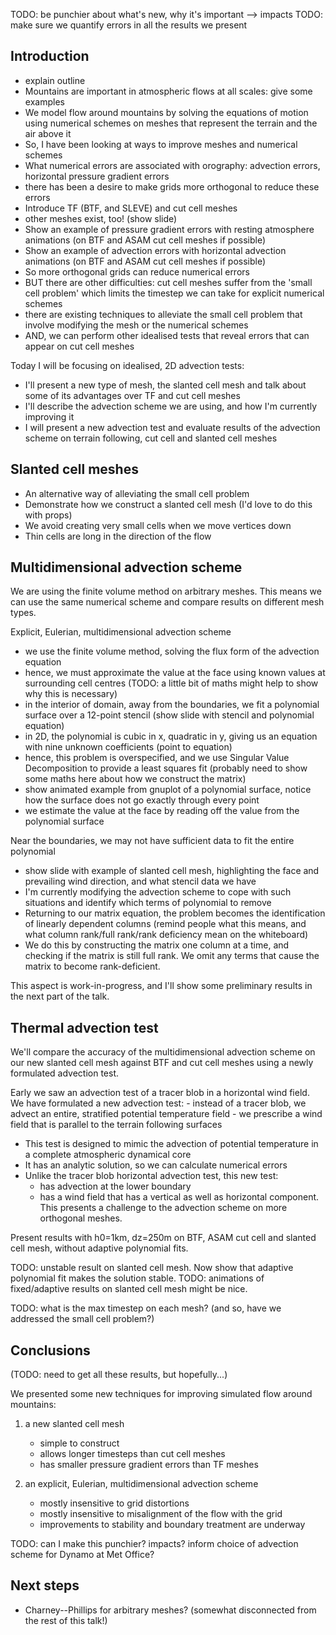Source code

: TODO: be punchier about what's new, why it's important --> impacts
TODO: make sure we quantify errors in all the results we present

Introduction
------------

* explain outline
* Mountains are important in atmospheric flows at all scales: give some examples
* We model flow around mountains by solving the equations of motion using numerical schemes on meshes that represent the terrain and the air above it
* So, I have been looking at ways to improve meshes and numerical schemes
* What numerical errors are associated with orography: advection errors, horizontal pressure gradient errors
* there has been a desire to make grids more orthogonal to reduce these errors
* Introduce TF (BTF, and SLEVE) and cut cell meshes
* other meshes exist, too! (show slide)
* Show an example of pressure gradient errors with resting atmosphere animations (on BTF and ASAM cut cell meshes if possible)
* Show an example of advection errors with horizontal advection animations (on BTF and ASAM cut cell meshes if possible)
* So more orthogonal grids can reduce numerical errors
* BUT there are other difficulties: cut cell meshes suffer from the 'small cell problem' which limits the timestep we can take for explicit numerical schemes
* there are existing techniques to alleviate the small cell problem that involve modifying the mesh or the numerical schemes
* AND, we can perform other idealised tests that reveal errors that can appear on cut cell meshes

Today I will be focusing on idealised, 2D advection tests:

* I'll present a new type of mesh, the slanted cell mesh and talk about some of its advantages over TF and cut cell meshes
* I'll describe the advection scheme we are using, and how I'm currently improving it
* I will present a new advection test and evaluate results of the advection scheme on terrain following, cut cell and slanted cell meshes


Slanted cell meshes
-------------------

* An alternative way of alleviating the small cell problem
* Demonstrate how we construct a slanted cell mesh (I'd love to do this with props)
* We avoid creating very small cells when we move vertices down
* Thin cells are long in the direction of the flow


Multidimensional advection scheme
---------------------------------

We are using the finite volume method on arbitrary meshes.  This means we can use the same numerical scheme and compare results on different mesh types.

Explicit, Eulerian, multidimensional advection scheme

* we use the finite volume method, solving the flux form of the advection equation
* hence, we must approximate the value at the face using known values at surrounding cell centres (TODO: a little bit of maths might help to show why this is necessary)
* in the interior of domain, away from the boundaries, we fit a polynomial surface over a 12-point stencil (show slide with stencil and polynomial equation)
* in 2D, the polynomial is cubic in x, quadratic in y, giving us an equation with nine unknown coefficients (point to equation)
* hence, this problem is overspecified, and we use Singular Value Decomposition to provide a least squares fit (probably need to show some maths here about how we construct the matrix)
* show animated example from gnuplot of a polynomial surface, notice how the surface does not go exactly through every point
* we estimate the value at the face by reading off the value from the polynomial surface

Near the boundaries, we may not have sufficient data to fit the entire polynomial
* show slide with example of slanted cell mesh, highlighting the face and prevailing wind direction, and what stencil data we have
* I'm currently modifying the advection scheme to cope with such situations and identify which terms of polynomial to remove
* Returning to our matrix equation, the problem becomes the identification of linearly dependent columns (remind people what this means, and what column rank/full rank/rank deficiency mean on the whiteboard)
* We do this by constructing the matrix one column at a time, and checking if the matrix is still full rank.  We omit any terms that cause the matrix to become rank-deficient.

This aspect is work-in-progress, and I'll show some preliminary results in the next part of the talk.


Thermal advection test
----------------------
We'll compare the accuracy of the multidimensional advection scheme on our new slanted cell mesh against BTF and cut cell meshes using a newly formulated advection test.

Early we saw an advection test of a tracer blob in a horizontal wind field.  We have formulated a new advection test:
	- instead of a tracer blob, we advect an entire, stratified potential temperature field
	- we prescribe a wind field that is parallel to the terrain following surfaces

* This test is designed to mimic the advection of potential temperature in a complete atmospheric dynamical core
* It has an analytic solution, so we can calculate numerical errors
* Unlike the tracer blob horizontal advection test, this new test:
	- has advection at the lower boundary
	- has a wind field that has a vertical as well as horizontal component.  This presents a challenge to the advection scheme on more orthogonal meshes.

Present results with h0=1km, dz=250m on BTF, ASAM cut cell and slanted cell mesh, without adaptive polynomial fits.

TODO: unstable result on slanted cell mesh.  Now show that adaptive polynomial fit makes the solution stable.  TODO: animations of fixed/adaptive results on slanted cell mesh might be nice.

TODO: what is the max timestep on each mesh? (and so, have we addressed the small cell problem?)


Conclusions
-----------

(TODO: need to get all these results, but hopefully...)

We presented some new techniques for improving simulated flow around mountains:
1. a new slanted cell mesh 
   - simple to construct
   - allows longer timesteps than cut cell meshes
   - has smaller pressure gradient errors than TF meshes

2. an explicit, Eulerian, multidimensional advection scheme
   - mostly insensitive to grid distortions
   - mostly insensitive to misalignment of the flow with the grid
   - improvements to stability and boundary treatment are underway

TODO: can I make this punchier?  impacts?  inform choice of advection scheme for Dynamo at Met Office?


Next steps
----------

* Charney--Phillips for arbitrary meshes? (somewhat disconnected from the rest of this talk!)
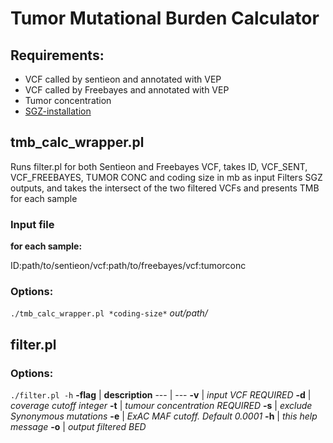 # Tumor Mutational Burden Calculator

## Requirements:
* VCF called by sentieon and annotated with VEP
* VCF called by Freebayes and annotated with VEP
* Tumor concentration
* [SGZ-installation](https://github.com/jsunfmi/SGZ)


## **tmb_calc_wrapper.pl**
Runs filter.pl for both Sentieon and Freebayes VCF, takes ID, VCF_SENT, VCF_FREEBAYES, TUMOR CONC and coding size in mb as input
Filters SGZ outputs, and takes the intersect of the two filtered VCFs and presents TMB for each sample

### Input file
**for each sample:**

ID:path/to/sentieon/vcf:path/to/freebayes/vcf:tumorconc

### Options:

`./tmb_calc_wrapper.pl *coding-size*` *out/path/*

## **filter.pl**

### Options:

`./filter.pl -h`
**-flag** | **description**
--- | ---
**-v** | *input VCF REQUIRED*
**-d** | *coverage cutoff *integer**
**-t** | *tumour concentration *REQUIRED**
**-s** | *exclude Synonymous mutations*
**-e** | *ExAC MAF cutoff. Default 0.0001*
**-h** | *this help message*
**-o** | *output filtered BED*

# # # # # # #

The result should be every entry, word for word, and no pictures.

▸ Result:
Source code

: TODO: be punchier about what's new, why it's important --> impacts
TODO: make sure we quantify errors in all the results we present

Introduction
------------

* explain outline
* Mountains are important in atmospheric flows at all scales: give some examples
* We model flow around mountains by solving the equations of motion using numerical schemes on meshes that represent the terrain and the air above it
* So, I have been looking at ways to improve meshes and numerical schemes
* What numerical errors are associated with orography: advection errors, horizontal pressure gradient errors
* there has been a desire to make grids more orthogonal to reduce these errors
* Introduce TF (BTF, and SLEVE) and cut cell meshes
* other meshes exist, too! (show slide)
* Show an example of pressure gradient errors with resting atmosphere animations (on BTF and ASAM cut cell meshes if possible)
* Show an example of advection errors with horizontal advection animations (on BTF and ASAM cut cell meshes if possible)
* So more orthogonal grids can reduce numerical errors
* BUT there are other difficulties: cut cell meshes suffer from the 'small cell problem' which limits the timestep we can take for explicit numerical schemes
* there are existing techniques to alleviate the small cell problem that involve modifying the mesh or the numerical schemes
* AND, we can perform other idealised tests that reveal errors that can appear on cut cell meshes

Today I will be focusing on idealised, 2D advection tests:

* I'll present a new type of mesh, the slanted cell mesh and talk about some of its advantages over TF and cut cell meshes
* I'll describe the advection scheme we are using, and how I'm currently improving it
* I will present a new advection test and evaluate results of the advection scheme on terrain following, cut cell and slanted cell meshes


Slanted cell meshes
-------------------

* An alternative way of alleviating the small cell problem
* Demonstrate how we construct a slanted cell mesh (I'd love to do this with props)
* We avoid creating very small cells when we move vertices down
* Thin cells are long in the direction of the flow


Multidimensional advection scheme
---------------------------------

We are using the finite volume method on arbitrary meshes.  This means we can use the same numerical scheme and compare results on different mesh types.

Explicit, Eulerian, multidimensional advection scheme

* we use the finite volume method, solving the flux form of the advection equation
* hence, we must approximate the value at the face using known values at surrounding cell centres (TODO: a little bit of maths might help to show why this is necessary)
* in the interior of domain, away from the boundaries, we fit a polynomial surface over a 12-point stencil (show slide with stencil and polynomial equation)
* in 2D, the polynomial is cubic in x, quadratic in y, giving us an equation with nine unknown coefficients (point to equation)
* hence, this problem is overspecified, and we use Singular Value Decomposition to provide a least squares fit (probably need to show some maths here about how we construct the matrix)
* show animated example from gnuplot of a polynomial surface, notice how the surface does not go exactly through every point
* we estimate the value at the face by reading off the value from the polynomial surface

Near the boundaries, we may not have sufficient data to fit the entire polynomial
* show slide with example of slanted cell mesh, highlighting the face and prevailing wind direction, and what stencil data we have
* I'm currently modifying the advection scheme to cope with such situations and identify which terms of polynomial to remove
* Returning to our matrix equation, the problem becomes the identification of linearly dependent columns (remind people what this means, and what column rank/full rank/rank deficiency mean on the whiteboard)
* We do this by constructing the matrix one column at a time, and checking if the matrix is still full rank.  We omit any terms that cause the matrix to become rank-deficient.

This aspect is work-in-progress, and I'll show some preliminary results in the next part of the talk.


Thermal advection test
----------------------
We'll compare the accuracy of the multidimensional advection scheme on our new slanted cell mesh against BTF and cut cell meshes using a newly formulated advection test.

Early we saw an advection test of a tracer blob in a horizontal wind field.  We have formulated a new advection test:
	- instead of a tracer blob, we advect an entire, stratified potential temperature field
	- we prescribe a wind field that is parallel to the terrain following surfaces

* This test is designed to mimic the advection of potential temperature in a complete atmospheric dynamical core
* It has an analytic solution, so we can calculate numerical errors
* Unlike the tracer blob horizontal advection test, this new test:
	- has advection at the lower boundary
	- has a wind field that has a vertical as well as horizontal component.  This presents a challenge to the advection scheme on more orthogonal meshes.

Present results with h0=1km, dz=250m on BTF, ASAM cut cell and slanted cell mesh, without adaptive polynomial fits.

TODO: unstable result on slanted cell mesh.  Now show that adaptive polynomial fit makes the solution stable.  TODO: animations of fixed/adaptive results on slanted cell mesh might be nice.

TODO: what is the max timestep on each mesh? (and so, have we addressed the small cell problem?)


Conclusions
-----------

(TODO: need to get all these results, but hopefully...)

We presented some new techniques for improving simulated flow around mountains:
1. a new slanted cell mesh 
   - simple to construct
   - allows longer timesteps than cut cell meshes
   - has smaller pressure gradient errors than TF meshes

2. an explicit, Eulerian, multidimensional advection scheme
   - mostly insensitive to grid distortions
   - mostly insensitive to misalignment of the flow with the grid
   - improvements to stability and boundary treatment are underway

TODO: can I make this punchier?  impacts?  inform choice of advection scheme for Dynamo at Met Office?


Next steps
----------

* Charney--Phillips for arbitrary meshes? (somewhat disconnected from the rest of this talk!)
 # Tumor Mutational Burden Calculator

## Requirements:
* VCF called by sentieon and annotated with VEP
* VCF called by Freebayes and annotated with VEP
* Tumor concentration
* [SGZ-installation](https://github.com/jsunfmi/SGZ)


## **tmb_calc_wrapper.pl**
Runs filter.pl for both Sentieon and Freebayes VCF, takes ID, VCF_SENT, VCF_FREEBAYES, TUMOR CONC and coding size in mb as input
Filters SGZ outputs, and takes the intersect of the two filtered VCFs and presents TMB for each sample

### Input file
**for each sample:**

ID:path/to/sentieon/vcf:path/to/freebayes/vcf:tumorconc

### Options:

`./tmb_calc_wrapper.pl *coding-size*` *out/path/*

## **filter.pl**

### Options:

`./filter.pl -h`
**-flag** | **description**
--- | ---
**-v** | *input VCF REQUIRED*
**-d** | *coverage cutoff *integer**
**-t** | *tumour concentration *REQUIRED**
**-s** | *exclude Synonymous mutations*
**-e** | *ExAC MAF cutoff. Default 0.0001*
**-h** | *this help message*
**-o** | *output filtered BED*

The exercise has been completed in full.